Brady finds it difficult to move on from Ben’s death, not least because J.T. and Digger begin to avoid him soon after the accident. Preoccupied, Brady does not see this for the sign of guilt that it is, instead focusing on helping out Mrs. DiAngelo by doing yard work.

The job lifts both Brady and Mrs. DiAngelo’s spirits, and things seem to be improving for a few weeks. Eventually, however, Brady finds a drill with red paint on it while cleaning the DiAngelos’ boathouse, and he pieces together what must have happened: Digger, angry at the DiAngelos for buying his family’s old property, took Brady up on his suggestion to pull a prank on Mr. DiAngelo by drilling holes in the kayak. Brady confronts both his friends, who ultimately admit his suspicions are correct.What’s more, J.T. helped Digger by standing watch.

The discovery of the drill sends Brady into a moral crisis. He does not want to turn his friends in or cause legal and financial problems for his own family, but he also recognizes that J.T. and Digger’s actions killed someone (albeit unintentionally). Ultimately, he decides to toss the incriminating drill in the river, but he regrets his decision almost immediately. When Mr. Parks decides not to participate in a watermen’s strike despite facing considerable pressure from his fellow crabbers to do so, it heightens Brady’s resolve to come forward with the truth. With his father’s help, he recovers the red kayak from the Corsica River, and then goes to a lawyer and the police with his story.

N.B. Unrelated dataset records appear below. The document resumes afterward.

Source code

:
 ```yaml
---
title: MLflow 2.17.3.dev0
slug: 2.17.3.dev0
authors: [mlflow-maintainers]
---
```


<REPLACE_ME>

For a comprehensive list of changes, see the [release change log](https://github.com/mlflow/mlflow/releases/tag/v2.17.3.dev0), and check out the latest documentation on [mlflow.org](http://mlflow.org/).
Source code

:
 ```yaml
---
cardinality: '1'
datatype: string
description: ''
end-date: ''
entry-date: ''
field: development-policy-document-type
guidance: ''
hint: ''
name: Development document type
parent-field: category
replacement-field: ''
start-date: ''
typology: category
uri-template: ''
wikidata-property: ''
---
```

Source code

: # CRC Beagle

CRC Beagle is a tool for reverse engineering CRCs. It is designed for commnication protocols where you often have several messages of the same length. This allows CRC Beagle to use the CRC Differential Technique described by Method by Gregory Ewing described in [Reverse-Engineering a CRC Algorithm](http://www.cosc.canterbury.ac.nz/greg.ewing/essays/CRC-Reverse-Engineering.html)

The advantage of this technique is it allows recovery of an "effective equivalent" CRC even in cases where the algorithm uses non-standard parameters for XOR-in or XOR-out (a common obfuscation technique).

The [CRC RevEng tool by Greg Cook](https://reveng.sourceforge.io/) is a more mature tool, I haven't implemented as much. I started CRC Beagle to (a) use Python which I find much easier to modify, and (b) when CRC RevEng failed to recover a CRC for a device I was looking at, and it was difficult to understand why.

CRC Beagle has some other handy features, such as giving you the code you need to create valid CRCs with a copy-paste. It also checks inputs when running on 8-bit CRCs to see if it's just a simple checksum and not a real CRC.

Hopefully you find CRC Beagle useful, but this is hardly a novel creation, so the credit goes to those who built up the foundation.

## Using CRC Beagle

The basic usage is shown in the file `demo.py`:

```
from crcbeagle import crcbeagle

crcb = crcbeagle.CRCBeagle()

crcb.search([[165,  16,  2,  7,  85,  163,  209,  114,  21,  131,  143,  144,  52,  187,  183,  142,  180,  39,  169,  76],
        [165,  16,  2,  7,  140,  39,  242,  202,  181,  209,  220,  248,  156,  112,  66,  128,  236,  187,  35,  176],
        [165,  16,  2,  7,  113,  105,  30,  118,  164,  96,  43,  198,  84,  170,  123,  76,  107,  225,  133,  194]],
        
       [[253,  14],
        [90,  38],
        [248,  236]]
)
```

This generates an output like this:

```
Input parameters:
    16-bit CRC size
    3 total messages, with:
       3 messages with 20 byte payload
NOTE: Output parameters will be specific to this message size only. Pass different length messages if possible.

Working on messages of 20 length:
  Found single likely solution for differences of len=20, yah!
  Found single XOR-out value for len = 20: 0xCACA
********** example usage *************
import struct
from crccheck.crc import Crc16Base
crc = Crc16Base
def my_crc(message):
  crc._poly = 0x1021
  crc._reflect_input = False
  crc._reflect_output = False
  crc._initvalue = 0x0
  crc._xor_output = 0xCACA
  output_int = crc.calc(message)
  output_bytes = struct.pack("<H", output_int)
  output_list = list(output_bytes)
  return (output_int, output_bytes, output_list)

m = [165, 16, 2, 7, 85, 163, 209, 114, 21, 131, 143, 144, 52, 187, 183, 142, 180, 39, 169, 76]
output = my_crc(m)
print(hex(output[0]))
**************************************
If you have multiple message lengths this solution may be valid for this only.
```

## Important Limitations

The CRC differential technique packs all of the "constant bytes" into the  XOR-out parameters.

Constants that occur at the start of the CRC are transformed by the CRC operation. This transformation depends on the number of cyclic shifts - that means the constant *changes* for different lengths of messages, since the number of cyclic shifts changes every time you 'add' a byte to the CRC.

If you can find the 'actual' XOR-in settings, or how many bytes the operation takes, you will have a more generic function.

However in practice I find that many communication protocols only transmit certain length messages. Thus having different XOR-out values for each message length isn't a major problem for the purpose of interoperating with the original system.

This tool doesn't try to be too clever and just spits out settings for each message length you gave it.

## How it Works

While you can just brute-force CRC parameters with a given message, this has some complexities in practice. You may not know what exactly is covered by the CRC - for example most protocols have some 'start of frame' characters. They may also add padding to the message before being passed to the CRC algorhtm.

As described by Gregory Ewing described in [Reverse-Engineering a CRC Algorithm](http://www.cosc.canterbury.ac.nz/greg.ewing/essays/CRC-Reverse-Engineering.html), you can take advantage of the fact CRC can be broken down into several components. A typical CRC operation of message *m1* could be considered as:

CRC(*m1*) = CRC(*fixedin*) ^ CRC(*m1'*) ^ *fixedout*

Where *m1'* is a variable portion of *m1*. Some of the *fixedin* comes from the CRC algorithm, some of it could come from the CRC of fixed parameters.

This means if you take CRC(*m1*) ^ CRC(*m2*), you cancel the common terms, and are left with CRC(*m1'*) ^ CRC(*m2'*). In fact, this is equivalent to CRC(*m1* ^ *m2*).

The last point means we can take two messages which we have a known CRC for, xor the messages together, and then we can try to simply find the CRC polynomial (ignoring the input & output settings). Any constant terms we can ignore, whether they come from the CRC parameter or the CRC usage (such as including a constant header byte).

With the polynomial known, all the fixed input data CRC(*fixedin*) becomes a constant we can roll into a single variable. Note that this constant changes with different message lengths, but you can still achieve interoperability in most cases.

As a result of Brady’s actions, J.T. and Digger end up in juvenile court, where they face second-degree murder charges. Brady expects that he will need to testify against his friends, since Digger in particular had insisted that he would never confess to the role he played in causing the accident. On the day of the trial, however, Brady learns that both Digger and J.T. have decided to plead guilty. After a series of statements from the DiAngelos, the boys’ lawyers, and the boys themselves, the judge sentences J.T. and Digger to a minimum of nine months working in a forestry camp.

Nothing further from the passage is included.